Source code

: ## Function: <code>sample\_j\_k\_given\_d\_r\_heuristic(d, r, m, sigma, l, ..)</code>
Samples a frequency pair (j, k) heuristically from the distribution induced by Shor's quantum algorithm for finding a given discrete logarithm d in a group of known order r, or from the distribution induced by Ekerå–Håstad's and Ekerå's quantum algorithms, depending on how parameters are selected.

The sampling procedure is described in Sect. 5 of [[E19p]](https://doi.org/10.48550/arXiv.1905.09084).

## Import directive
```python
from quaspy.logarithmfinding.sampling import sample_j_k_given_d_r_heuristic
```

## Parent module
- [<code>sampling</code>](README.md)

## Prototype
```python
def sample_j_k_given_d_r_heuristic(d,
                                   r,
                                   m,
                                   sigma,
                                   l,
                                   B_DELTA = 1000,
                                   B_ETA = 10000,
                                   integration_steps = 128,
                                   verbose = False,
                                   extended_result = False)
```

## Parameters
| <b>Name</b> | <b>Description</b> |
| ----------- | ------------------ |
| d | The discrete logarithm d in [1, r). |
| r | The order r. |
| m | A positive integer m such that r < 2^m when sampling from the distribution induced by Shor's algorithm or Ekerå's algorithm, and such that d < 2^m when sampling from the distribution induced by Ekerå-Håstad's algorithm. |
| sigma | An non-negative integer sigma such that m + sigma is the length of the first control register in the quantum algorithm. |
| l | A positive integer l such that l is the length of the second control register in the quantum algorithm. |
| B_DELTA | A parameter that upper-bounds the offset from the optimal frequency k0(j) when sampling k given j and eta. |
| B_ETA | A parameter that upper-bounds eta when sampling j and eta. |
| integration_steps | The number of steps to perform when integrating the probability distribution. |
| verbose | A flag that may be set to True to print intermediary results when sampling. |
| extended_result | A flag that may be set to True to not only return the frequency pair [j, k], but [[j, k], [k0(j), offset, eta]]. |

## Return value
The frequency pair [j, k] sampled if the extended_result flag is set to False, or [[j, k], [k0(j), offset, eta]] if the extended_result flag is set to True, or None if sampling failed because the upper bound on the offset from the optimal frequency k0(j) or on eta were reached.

========================================

# Aim of the task
Having read the records above, reproduce each one exactly.

# Your solution
Source code

: ## Function: <code>sample\_j\_k\_given\_d\_r\_heuristic(d, r, m, sigma, l, ..)</code>
Samples a frequency pair (j, k) heuristically from the distribution induced by Shor's quantum algorithm for finding a given discrete logarithm d in a group of known order r, or from the distribution induced by Ekerå–Håstad's and Ekerå's quantum algorithms, depending on how parameters are selected.

The sampling procedure is described in Sect. 5 of [[E19p]](https://doi.org/10.48550/arXiv.1905.09084).

## Import directive
```python
from quaspy.logarithmfinding.sampling import sample_j_k_given_d_r_heuristic
```

## Parent module
- [<code>sampling</code>](README.md)

## Prototype
```python
def sample_j_k_given_d_r_heuristic(d,
                                   r,
                                   m,
                                   sigma,
                                   l,
                                   B_DELTA = 1000,
                                   B_ETA = 10000,
                                   integration_steps = 128,
                                   verbose = False,
                                   extended_result = False)
```

## Parameters
| <b>Name</b> | <b>Description</b> |
| ----------- | ------------------ |
| d | The discrete logarithm d in [1, r). |
| r | The order r. |
| m | A positive integer m such that r < 2^m when sampling from the distribution induced by Shor's algorithm or Ekerå's algorithm, and such that d < 2^m when sampling from the distribution induced by Ekerå-Håstad's algorithm. |
| sigma | An non-negative integer sigma such that m + sigma is the length of the first control register in the quantum algorithm. |
| l | A positive integer l such that l is the length of the second control register in the quantum algorithm. |
| B_DELTA | A parameter that upper-bounds the offset from the optimal frequency k0(j) when sampling k given j and eta. |
| B_ETA | A parameter that upper-bounds eta when sampling j and eta. |
| integration_steps | The number of steps to perform when integrating the probability distribution. |
| verbose | A flag that may be set to True to print intermediary results when sampling. |
| extended_result | A flag that may be set to True to not only return the frequency pair [j, k], but [[j, k], [k0(j), offset, eta]]. |

## Return value
The frequency pair [j, k] sampled if the extended_result flag is set to False, or [[j, k], [k0(j), offset, eta]] if the extended_result flag is set to True, or None if sampling failed because the upper bound on the offset from the optimal frequency k0(j) or on eta were reached.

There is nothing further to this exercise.